═══ Task material
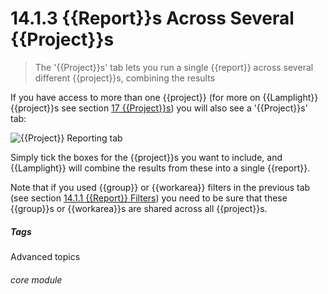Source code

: # 14.1.3 {{Report}}s Across Several {{Project}}s

> The '{{Project}}s' tab lets you run a single {{report}} across several different {{project}}s, combining the results



If you have access to more than one {{project}} (for more on {{Lamplight}} {{project}}s see section [17  {{Project}}s](/help/index/p/17)) you will also see a '{{Project}}s' tab:

![{{Project}} Reporting tab](128a.png)

Simply tick the boxes for the {{project}}s you want to include, and {{Lamplight}} will combine the results from these into a single {{report}}.

Note that if you used {{group}} or {{workarea}} filters in the previous tab (see section [14.1.1  {{Report}} Filters](/help/index/p/14.1.1)) you need to be sure that these {{group}}s or {{workarea}}s are shared across all {{project}}s. 


##### Tags
Advanced topics

###### core module

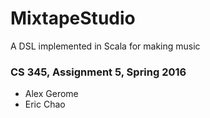 # MixtapeStudio
A DSL implemented in Scala for making music

### CS 345, Assignment 5, Spring 2016
* Alex Gerome
* Eric Chao
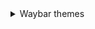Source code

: <details>
   <summary> Waybar themes </summary>
   <details>
      <summary> - **Monochrome** </summary>    
      
![image](https://raw.githubusercontent.com/gkmax132/hyprland_dotfiles/refs/heads/main/images/waybar/monochrome.png)
   </details>
</details>
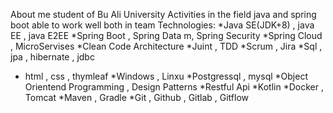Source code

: About me
student of Bu Ali University
Activities in the field java and spring boot
able to work well both in team
Technologies:
*Java SE(JDK+8) , java EE , java E2EE
*Spring Boot , Spring Data m, Spring Security
*Spring Cloud , MicroServises
*Clean Code Architecture
*Juint , TDD
*Scrum , Jira
*Sql , jpa , hibernate , jdbc
* html , css , thymleaf
*Windows , Linxu
*Postgressql , mysql
*Object Orientend Programming , Design Patterns
*Restful Api
*Kotlin
*Docker , Tomcat
*Maven , Gradle
*Git , Github , Gitlab , Gitflow 
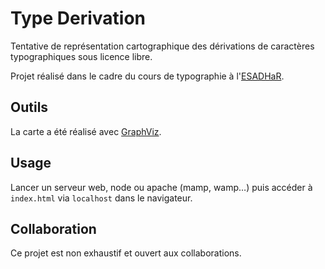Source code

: # Type Derivation

Tentative de représentation cartographique des dérivations de caractères typographiques sous licence libre.

Projet réalisé dans le cadre du cours de typographie à l'[ESADHaR](http://www.esadhar.fr).

## Outils

La carte a été réalisé avec [GraphViz](http://graphviz.org/).

## Usage

Lancer un serveur web, node ou apache (mamp, wamp…) puis accéder à `index.html` via `localhost` dans le navigateur.

## Collaboration

Ce projet est non exhaustif et ouvert aux collaborations.
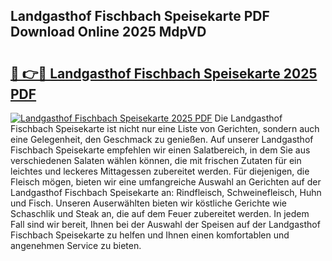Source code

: ## Landgasthof Fischbach Speisekarte PDF Download Online 2025 MdpVD

# <h2><a href="http://gcc2lan.nevu.top/?p=Landgasthof+Fischbach+Speisekarte">🔗 👉🔴 Landgasthof Fischbach Speisekarte 2025 PDF</a></h2>

[![Landgasthof Fischbach Speisekarte 2025 PDF](https://i.imgur.com/dBaPXMq.png)](http://gcc2lan.nevu.top/?p=Landgasthof+Fischbach+Speisekarte)
Die Landgasthof Fischbach Speisekarte ist nicht nur eine Liste von Gerichten, sondern auch eine Gelegenheit, den Geschmack zu genießen. Auf unserer Landgasthof Fischbach Speisekarte empfehlen wir einen Salatbereich, in dem Sie aus verschiedenen Salaten wählen können, die mit frischen Zutaten für ein leichtes und leckeres Mittagessen zubereitet werden. Für diejenigen, die Fleisch mögen, bieten wir eine umfangreiche Auswahl an Gerichten auf der Landgasthof Fischbach Speisekarte an: Rindfleisch, Schweinefleisch, Huhn und Fisch. Unseren Auserwählten bieten wir köstliche Gerichte wie Schaschlik und Steak an, die auf dem Feuer zubereitet werden. In jedem Fall sind wir bereit, Ihnen bei der Auswahl der Speisen auf der Landgasthof Fischbach Speisekarte zu helfen und Ihnen einen komfortablen und angenehmen Service zu bieten.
══════
__Task brief__
Copy out the data exactly and keep the pictures out.

__Reply to the exercise__
Source code

: # 14.1.3 {{Report}}s Across Several {{Project}}s

> The '{{Project}}s' tab lets you run a single {{report}} across several different {{project}}s, combining the results



If you have access to more than one {{project}} (for more on {{Lamplight}} {{project}}s see section [17  {{Project}}s](/help/index/p/17)) you will also see a '{{Project}}s' tab:

![{{Project}} Reporting tab](128a.png)

Simply tick the boxes for the {{project}}s you want to include, and {{Lamplight}} will combine the results from these into a single {{report}}.

Note that if you used {{group}} or {{workarea}} filters in the previous tab (see section [14.1.1  {{Report}} Filters](/help/index/p/14.1.1)) you need to be sure that these {{group}}s or {{workarea}}s are shared across all {{project}}s. 


##### Tags
Advanced topics

###### core module

 # MixtapeStudio
A DSL implemented in Scala for making music

### CS 345, Assignment 5, Spring 2016
* Alex Gerome
* Eric Chao
Source code

: <details>
   <summary> Waybar themes </summary>
   <details>
      <summary> - **Monochrome** </summary>    
      
![image](https://raw.githubusercontent.com/gkmax132/hyprland_dotfiles/refs/heads/main/images/waybar/monochrome.png)
   </details>
</details>
Source code

: About me
student of Bu Ali University
Activities in the field java and spring boot
able to work well both in team
Technologies:
*Java SE(JDK+8) , java EE , java E2EE
*Spring Boot , Spring Data m, Spring Security
*Spring Cloud , MicroServises
*Clean Code Architecture
*Juint , TDD
*Scrum , Jira
*Sql , jpa , hibernate , jdbc
* html , css , thymleaf
*Windows , Linxu
*Postgressql , mysql
*Object Orientend Programming , Design Patterns
*Restful Api
*Kotlin
*Docker , Tomcat
*Maven , Gradle
*Git , Github , Gitlab , Gitflow 
Source code

: # Type Derivation

Tentative de représentation cartographique des dérivations de caractères typographiques sous licence libre.

Projet réalisé dans le cadre du cours de typographie à l'[ESADHaR](http://www.esadhar.fr).

## Outils

La carte a été réalisé avec [GraphViz](http://graphviz.org/).

## Usage

Lancer un serveur web, node ou apache (mamp, wamp…) puis accéder à `index.html` via `localhost` dans le navigateur.

## Collaboration

Ce projet est non exhaustif et ouvert aux collaborations.
Source code

: ## Landgasthof Fischbach Speisekarte PDF Download Online 2025 MdpVD

# <h2><a href="http://gcc2lan.nevu.top/?p=Landgasthof+Fischbach+Speisekarte">🔗 👉🔴 Landgasthof Fischbach Speisekarte 2025 PDF</a></h2>

[![Landgasthof Fischbach Speisekarte 2025 PDF](https://i.imgur.com/dBaPXMq.png)](http://gcc2lan.nevu.top/?p=Landgasthof+Fischbach+Speisekarte)
Die Landgasthof Fischbach Speisekarte ist nicht nur eine Liste von Gerichten, sondern auch eine Gelegenheit, den Geschmack zu genießen. Auf unserer Landgasthof Fischbach Speisekarte empfehlen wir einen Salatbereich, in dem Sie aus verschiedenen Salaten wählen können, die mit frischen Zutaten für ein leichtes und leckeres Mittagessen zubereitet werden. Für diejenigen, die Fleisch mögen, bieten wir eine umfangreiche Auswahl an Gerichten auf der Landgasthof Fischbach Speisekarte an: Rindfleisch, Schweinefleisch, Huhn und Fisch. Unseren Auserwählten bieten wir köstliche Gerichte wie Schaschlik und Steak an, die auf dem Feuer zubereitet werden. In jedem Fall sind wir bereit, Ihnen bei der Auswahl der Speisen auf der Landgasthof Fischbach Speisekarte zu helfen und Ihnen einen komfortablen und angenehmen Service zu bieten.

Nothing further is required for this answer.